Below are the records; locate each line with the word "OnEvent" and copy it.

......

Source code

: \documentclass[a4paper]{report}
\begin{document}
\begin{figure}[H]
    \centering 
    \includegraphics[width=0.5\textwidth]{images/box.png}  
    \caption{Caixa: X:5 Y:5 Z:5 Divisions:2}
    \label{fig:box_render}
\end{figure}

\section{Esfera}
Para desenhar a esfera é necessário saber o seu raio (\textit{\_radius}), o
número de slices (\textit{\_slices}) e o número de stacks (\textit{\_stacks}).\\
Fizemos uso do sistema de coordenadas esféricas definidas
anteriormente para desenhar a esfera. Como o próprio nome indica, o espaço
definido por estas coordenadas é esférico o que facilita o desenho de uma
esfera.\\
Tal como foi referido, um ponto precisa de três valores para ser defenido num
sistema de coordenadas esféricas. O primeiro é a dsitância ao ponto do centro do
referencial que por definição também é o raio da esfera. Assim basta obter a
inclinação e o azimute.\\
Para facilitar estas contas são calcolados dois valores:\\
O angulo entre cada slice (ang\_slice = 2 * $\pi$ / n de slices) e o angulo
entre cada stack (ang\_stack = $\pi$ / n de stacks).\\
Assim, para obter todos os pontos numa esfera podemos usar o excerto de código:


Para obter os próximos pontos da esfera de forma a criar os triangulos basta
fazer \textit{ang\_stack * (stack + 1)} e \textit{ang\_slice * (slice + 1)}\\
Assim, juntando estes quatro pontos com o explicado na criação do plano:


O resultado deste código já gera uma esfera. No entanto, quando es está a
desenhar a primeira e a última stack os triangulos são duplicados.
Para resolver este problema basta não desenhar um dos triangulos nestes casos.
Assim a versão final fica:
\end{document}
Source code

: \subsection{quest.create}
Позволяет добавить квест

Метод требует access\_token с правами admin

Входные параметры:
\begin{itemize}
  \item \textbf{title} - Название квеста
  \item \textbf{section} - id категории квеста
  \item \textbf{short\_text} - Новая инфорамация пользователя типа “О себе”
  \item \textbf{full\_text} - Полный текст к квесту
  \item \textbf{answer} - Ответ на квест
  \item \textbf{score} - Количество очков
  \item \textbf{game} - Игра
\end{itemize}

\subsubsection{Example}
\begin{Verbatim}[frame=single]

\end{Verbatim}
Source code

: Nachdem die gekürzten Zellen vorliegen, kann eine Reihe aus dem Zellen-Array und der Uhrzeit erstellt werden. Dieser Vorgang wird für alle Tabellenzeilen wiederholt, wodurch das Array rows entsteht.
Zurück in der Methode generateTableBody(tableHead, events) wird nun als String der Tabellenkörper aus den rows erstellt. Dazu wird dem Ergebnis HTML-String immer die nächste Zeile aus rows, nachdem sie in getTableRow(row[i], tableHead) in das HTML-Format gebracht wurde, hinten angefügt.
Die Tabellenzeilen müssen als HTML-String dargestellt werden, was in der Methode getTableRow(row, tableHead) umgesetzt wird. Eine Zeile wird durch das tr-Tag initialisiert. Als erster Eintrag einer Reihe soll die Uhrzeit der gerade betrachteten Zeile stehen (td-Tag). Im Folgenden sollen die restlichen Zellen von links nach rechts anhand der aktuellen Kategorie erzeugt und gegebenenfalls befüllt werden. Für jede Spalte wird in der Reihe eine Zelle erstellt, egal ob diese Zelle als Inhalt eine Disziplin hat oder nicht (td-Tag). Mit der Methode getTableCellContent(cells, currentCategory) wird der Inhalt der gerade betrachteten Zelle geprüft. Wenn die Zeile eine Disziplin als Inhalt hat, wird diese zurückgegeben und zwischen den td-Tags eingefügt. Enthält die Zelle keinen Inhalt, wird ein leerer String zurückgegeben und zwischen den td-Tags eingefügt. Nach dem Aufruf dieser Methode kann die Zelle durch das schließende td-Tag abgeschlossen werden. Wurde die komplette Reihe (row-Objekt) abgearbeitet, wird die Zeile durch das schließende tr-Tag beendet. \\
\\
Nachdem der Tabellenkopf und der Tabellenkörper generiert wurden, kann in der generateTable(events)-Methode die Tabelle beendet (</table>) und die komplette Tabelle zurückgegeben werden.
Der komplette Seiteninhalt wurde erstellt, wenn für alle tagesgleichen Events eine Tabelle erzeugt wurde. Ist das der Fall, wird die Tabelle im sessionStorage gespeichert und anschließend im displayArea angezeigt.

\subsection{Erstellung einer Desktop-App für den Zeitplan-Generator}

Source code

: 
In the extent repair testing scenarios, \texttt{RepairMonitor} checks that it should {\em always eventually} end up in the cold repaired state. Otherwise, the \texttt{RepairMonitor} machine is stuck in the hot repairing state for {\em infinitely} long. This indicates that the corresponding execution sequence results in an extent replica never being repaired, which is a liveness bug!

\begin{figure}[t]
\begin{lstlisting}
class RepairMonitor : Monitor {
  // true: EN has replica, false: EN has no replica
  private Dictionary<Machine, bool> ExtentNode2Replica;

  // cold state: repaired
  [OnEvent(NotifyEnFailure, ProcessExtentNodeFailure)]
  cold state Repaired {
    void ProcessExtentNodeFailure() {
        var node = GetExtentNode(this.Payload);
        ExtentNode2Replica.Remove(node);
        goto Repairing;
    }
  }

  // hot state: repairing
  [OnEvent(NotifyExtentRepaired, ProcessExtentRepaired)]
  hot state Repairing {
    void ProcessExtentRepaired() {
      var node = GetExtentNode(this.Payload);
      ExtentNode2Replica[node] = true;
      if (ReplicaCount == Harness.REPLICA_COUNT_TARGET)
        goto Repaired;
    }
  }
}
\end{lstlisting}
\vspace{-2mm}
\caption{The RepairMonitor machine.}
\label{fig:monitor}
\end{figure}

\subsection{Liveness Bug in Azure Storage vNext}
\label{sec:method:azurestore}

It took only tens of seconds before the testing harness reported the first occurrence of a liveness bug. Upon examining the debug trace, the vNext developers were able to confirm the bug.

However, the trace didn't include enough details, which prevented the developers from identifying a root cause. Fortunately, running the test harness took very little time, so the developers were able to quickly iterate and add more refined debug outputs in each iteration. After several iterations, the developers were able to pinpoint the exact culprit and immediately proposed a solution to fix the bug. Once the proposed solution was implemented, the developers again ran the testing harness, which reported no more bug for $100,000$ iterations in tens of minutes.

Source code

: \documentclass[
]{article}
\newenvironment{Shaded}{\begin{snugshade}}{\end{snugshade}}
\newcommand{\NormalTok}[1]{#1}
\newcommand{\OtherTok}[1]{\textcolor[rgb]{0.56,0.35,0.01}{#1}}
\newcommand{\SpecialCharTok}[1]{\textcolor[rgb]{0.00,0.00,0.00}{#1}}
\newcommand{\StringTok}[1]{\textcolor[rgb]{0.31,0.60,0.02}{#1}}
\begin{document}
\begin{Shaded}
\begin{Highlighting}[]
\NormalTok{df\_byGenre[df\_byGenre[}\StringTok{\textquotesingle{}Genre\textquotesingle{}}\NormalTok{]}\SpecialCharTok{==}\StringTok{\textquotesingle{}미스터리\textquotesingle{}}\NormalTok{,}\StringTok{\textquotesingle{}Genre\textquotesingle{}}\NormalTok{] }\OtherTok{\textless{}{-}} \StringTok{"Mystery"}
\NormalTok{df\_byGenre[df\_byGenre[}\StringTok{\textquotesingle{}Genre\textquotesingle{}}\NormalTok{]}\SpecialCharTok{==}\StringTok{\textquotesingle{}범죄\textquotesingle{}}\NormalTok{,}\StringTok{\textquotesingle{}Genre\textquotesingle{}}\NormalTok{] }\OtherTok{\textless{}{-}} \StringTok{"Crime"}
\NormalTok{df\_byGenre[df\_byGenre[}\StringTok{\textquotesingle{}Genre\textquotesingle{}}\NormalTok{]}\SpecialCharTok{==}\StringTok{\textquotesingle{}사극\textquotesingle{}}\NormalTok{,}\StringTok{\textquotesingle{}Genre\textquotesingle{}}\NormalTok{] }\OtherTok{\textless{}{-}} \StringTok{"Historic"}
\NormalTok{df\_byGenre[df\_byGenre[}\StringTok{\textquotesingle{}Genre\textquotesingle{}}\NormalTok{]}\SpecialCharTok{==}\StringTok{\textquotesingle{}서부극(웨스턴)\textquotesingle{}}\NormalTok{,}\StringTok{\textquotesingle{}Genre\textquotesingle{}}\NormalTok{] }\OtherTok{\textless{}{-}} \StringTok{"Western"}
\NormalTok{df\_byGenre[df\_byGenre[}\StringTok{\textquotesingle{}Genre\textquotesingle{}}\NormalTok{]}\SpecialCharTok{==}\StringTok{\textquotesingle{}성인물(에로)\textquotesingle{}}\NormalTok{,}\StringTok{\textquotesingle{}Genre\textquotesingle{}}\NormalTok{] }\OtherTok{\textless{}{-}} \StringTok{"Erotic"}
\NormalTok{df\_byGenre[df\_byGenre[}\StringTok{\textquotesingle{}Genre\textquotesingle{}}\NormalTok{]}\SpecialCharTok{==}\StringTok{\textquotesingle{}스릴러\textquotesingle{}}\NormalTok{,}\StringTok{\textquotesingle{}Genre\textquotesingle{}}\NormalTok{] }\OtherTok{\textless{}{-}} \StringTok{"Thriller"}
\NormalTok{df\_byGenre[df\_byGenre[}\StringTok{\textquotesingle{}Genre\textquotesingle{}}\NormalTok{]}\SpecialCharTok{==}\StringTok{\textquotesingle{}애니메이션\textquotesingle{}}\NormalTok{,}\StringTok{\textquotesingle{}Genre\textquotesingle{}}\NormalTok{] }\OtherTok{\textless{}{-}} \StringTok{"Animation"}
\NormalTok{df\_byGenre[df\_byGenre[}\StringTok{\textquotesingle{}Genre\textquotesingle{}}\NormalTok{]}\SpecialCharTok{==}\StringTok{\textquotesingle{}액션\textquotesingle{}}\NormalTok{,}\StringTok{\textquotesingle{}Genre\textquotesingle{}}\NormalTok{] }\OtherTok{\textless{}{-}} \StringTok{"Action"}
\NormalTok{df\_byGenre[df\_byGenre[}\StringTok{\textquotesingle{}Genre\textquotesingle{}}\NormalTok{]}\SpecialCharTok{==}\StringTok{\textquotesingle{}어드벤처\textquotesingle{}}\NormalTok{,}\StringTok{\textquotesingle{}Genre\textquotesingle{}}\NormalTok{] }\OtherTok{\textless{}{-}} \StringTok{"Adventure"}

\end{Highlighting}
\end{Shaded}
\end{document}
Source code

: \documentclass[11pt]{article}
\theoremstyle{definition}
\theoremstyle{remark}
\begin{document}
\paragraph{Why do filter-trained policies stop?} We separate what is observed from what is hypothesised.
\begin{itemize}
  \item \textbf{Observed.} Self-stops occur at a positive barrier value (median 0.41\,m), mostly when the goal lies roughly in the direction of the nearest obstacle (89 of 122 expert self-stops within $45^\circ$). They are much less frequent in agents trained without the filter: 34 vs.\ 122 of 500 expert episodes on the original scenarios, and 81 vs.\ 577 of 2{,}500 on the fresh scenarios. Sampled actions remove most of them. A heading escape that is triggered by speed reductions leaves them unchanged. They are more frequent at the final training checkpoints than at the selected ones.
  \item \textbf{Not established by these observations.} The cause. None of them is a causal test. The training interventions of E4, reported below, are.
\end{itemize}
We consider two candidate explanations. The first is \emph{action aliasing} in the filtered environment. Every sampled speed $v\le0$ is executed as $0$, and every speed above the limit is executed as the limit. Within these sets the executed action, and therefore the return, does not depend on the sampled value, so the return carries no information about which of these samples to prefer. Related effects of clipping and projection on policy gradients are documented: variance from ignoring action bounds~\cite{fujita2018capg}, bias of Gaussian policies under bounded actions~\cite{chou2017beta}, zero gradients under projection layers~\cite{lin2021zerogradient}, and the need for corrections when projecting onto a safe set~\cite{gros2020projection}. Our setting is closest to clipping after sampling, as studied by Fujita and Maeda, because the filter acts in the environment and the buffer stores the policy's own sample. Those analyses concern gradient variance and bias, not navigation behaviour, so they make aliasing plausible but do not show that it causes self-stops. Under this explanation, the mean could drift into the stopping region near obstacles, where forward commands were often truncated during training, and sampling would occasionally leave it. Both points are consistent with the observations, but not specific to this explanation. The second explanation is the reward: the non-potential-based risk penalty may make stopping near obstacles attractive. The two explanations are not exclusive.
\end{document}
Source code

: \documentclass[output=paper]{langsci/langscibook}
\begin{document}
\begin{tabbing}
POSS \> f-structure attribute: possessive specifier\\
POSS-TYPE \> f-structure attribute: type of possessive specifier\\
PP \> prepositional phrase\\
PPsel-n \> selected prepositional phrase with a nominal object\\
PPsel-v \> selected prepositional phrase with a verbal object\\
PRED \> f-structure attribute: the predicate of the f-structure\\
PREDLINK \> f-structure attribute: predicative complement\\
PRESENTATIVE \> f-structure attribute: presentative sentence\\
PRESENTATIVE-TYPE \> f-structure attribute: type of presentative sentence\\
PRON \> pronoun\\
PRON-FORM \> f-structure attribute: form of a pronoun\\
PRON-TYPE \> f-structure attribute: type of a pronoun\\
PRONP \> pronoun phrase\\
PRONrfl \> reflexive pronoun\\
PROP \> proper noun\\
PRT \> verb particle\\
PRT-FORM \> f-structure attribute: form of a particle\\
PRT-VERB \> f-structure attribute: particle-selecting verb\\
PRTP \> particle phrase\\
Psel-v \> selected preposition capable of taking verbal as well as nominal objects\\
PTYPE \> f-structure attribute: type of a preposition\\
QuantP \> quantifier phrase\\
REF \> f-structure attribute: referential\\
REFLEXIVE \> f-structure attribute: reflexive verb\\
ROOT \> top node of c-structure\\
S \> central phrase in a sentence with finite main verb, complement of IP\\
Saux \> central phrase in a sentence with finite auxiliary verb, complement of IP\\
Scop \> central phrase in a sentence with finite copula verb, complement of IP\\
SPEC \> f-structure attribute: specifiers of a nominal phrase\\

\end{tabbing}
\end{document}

......

| TASK SOLUTION |
  [OnEvent(NotifyEnFailure, ProcessExtentNodeFailure)]
  [OnEvent(NotifyExtentRepaired, ProcessExtentRepaired)]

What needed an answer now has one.